“Mrs Wandle,” she ejaculated in a stage whisper.—“Stasy, jump up. For goodness’ sake, let us be dignified to her.”

For Stasy was sitting on a low footstool on the hearthrug, doing nothing, as was rather a favourite occupation of hers, and greatly enjoying the agreeable glow of the fire, which had sunk down to the pleasant redness preceding the sad necessity of “fresh coals,” and the consequent “spoiling it all” for the next half-hour.

“Coal-fires are very interesting, I find,” she had just been saying. “It almost makes up for the pleasure of turning the logs and seeing the sparks fly out, to watch the pictures in a coal-fire. The fairy castles and the caverns, and the— Oh, there is Monsieur Bergeret’s nose! Do look, Blanche. Did you ever see anything so exactly like?”

But “Jump up, Stasy,” was all the reply she got, and as the door slowly opened, a repeated whispered warning—“Mrs Wandle.”

The name was not clearly audible which Deborah announced, but she announced something, and to the prepossessed ears of her audience it sounded as like “Mrs Wandle” as anything else. And in trotted, with as much dignity as a stout, short person can achieve, a lady enveloped in furs and wraps, who, after glancing round her with a sort of “nonchalant” curiosity, held out a somewhat limp hand to Mrs Derwent.

“How de do?” she began. “I heard from Mrs—” (afterwards, with a sensation of guilt and self-reproach, Blanche had to own to herself that the name had not sounded like “Burgess”) “that you—I mean that she would like me to call, though it’s quite out of my way to come into Blissmore.

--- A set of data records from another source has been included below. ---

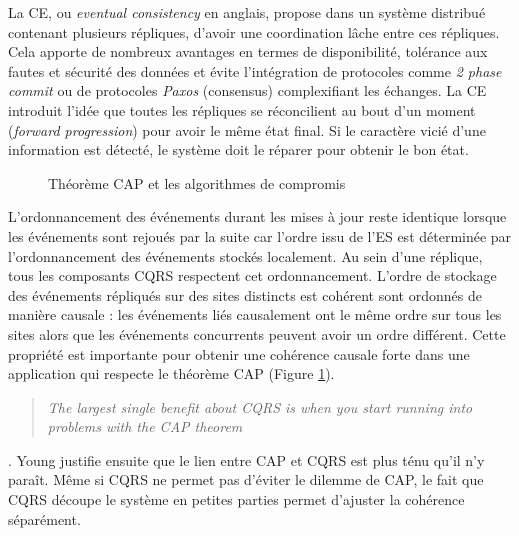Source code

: La \gls{CE}, ou \textit{eventual consistency} en anglais, propose dans un système 
distribué contenant plusieurs répliques, d'avoir une coordination lâche entre ces 
répliques. Cela apporte de nombreux avantages en termes de disponibilité, 
tolérance aux fautes et sécurité des données et évite l'intégration de protocoles comme \textit{2 
phase commit} ou de protocoles \textit{Paxos} (consensus) complexifiant les échanges. 
La \gls{CE} introduit l'idée que toutes les répliques se réconcilient au bout d'un 
moment (\textit{forward progression}) pour avoir le même état final. Si le caractère 
vicié d'une information est détecté, le système doit le \og réparer\fg{} pour obtenir 
le bon état. 
\begin{figure} [ht]
	\centering
	\caption{Théorème CAP et les algorithmes de compromis}
	\label{fig:cap}
\end{figure}
L'ordonnancement des événements durant les mises à jour reste identique lorsque
les événements sont rejoués par la suite car l'ordre issu de l'\gls{ES} est 
déterminée par l'ordonnancement des événements stockés 
localement. Au sein d'une réplique, tous les composants \gls{CQRS} respectent 
cet ordonnancement. L’ordre de stockage des événements répliqués sur des sites 
distincts est cohérent sont ordonnés de manière causale \cite{Lamport1978} : les 
événements liés causalement ont le même ordre sur tous les sites alors que les 
événements concurrents peuvent avoir un ordre différent. Cette propriété est 
importante pour obtenir une cohérence causale forte dans une application qui 
respecte le théorème \gls{CAP} (Figure \ref{fig:cap}).  \blockquote[]{	\textit{The 
largest single 
benefit about 
CQRS is when 
		you start running into 
		problems 
		with the CAP theorem}}{
	\cite{Young2010}
}.
Young justifie ensuite que le lien entre \gls{CAP} et \gls{CQRS} est plus ténu qu'il 
n'y paraît. Même si \gls{CQRS} ne permet pas d'éviter le dilemme de \gls{CAP}, le 
fait que \gls{CQRS} découpe le système en petites parties permet d'ajuster la 
cohérence séparément.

Are these your daughters?—How de do? how de do?”

And then she sank into a chair, apparently at an end of her conversational resources.

“What an impertinent, vulgar old cat!” thought Stasy, shivering prospectively at the “all your doings” which she felt sure were in reserve for her.

But aloud, of course, she said nothing, only sat motionless, her great dark eyes fixed on the stranger with a peculiar expression which Blanche knew well.

For a moment or two there was silence. Then Mrs Derwent’s clear, quiet tones sounded through the room.